Conseil d'État
N° 412074
ECLI:FR:CECHR:2018:412074.20180618
Mentionné aux tables du recueil Lebon
5ème et 6ème chambres réunies
M. Alain Seban, rapporteur
Mme Laurence Marion, rapporteur public
SCP BARADUC, DUHAMEL, RAMEIX ; SCP PIWNICA, MOLINIE, avocats
Lecture du lundi 18 juin 2018
Vu la procédure suivante :
Par une requête et deux mémoires en réplique, enregistrés au secrétariat du contentieux du Conseil d'Etat le 3 juillet 2017 et les 21 février et 18 mai 2018, la société C8 demande au Conseil d'Etat :
1°) d'annuler la décision n° 2017-298 du 7 juin 2017 par laquelle le Conseil supérieur de l'audiovisuel lui a infligé la sanction de la suspension de la diffusion des séquences publicitaires au sein de l'émission " Touche pas à mon poste " et de celles diffusées pendant les quinze minutes qui précèdent et les quinze minutes qui suivent la diffusion de cette émission pendant une durée d'une semaine ;
2°) de mettre à la charge du Conseil supérieur de l'audiovisuel une somme de 10 000 euros au titre de l'article L.761-1 du code de justice administrative.

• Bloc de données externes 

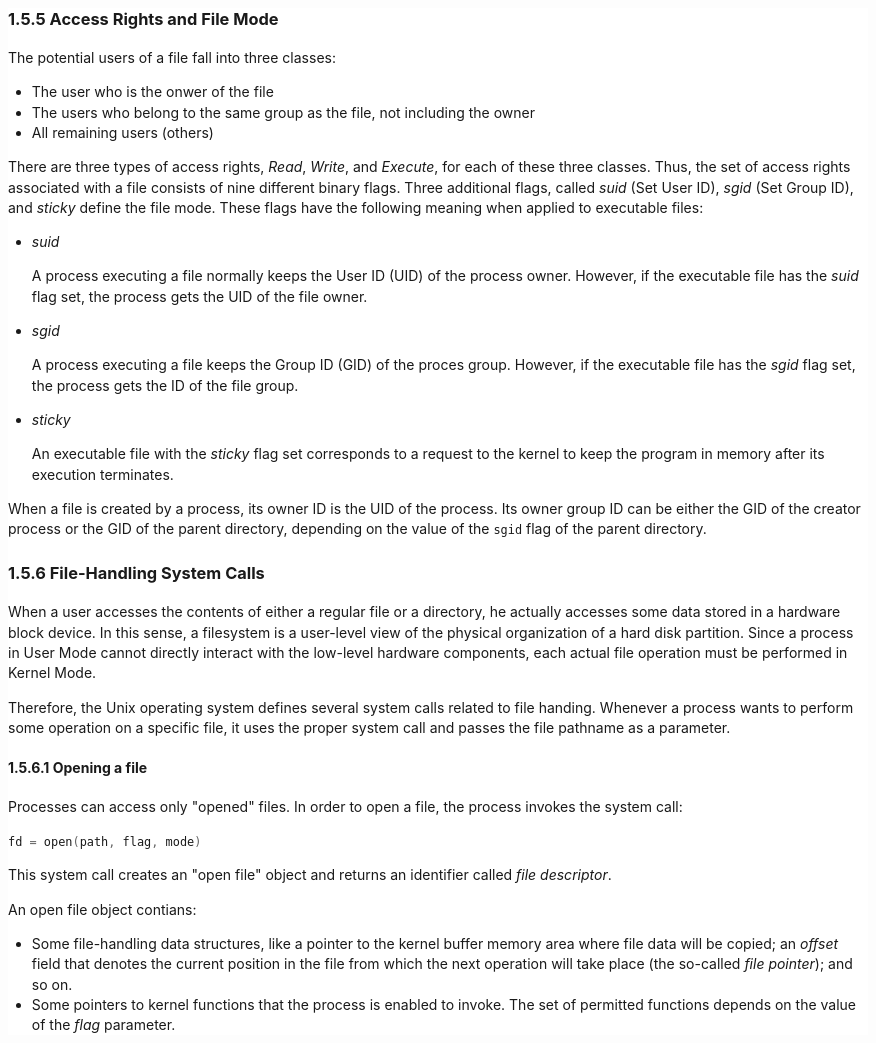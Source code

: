 ### 1.5.5 Access Rights and File Mode

The potential users of a file fall into three classes:
- The user who is the onwer of the file
- The users who belong to the same group as the file, not including the owner
- All remaining users (others)

There are three types of access rights, *Read*, *Write*, and *Execute*, for each of these three classes. Thus, the set of access rights associated with a file consists of nine different binary flags. Three additional flags, called *suid* (Set User ID), *sgid* (Set Group ID), and *sticky* define the file mode. These flags have the following meaning when applied to executable files:

- *suid*

    A process executing a file normally keeps the User ID (UID) of the process owner. However, if the executable file has the *suid* flag set, the process gets the UID of the file owner.

- *sgid*

    A process executing a file keeps the Group ID (GID) of the proces group. However, if the executable file has the *sgid* flag set, the process gets the ID of the file group.

-  *sticky*

    An executable file with the *sticky* flag set corresponds to a request to the kernel to keep the program in memory after its execution terminates.

When a file is created by a process, its owner ID is the UID of the process. Its owner group ID can be either the GID of the creator process or the GID of the parent directory, depending on the value of the `sgid` flag of the parent directory.

### 1.5.6 File-Handling System Calls

When a user accesses the contents of either a regular file or a directory, he actually accesses some data stored in a hardware block device. In this sense, a filesystem is a user-level view of the physical organization of a hard disk partition. Since a process in User Mode cannot directly interact with the low-level hardware components, each actual file operation must be performed in Kernel Mode.

Therefore, the Unix operating system defines several system calls related to file handing. Whenever a process wants to perform some operation on a specific file, it uses the proper system call and passes the file pathname as a parameter.

#### 1.5.6.1 Opening a file

Processes can access only "opened" files. In order to open a file, the process invokes the system call:

```c
fd = open(path, flag, mode)
```

This system call creates an "open file" object and returns an identifier called *file descriptor*.

An open file object contians:

- Some file-handling data structures, like a pointer to the kernel buffer memory area where file data will be copied; an *offset* field that denotes the current position in the file from which the next operation will take place (the so-called *file pointer*); and so on.
- Some pointers to kernel functions that the process is enabled to invoke. The set of permitted functions depends on the value of the *flag* parameter.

Vu les autres pièces du dossier ;
Vu :
- la Constitution, notamment son Préambule ;
- la convention européenne de sauvegarde des droits de l'homme et des libertés fondamentales ;
- la loi n° 86-1067 du 30 septembre 1986
- le code de justice administrative ;
Après avoir entendu en séance publique :
- le rapport de M. Alain Seban, conseiller d'Etat,
- les conclusions de Mme Laurence Marion, rapporteur public.
La parole ayant été donnée, avant et après les conclusions, à la SCP Piwnica, Molinié, avocat de la société C8 et à la SCP Baraduc, Duhamel, Rameix, avocat du Conseil supérieur de l'audiovisuel.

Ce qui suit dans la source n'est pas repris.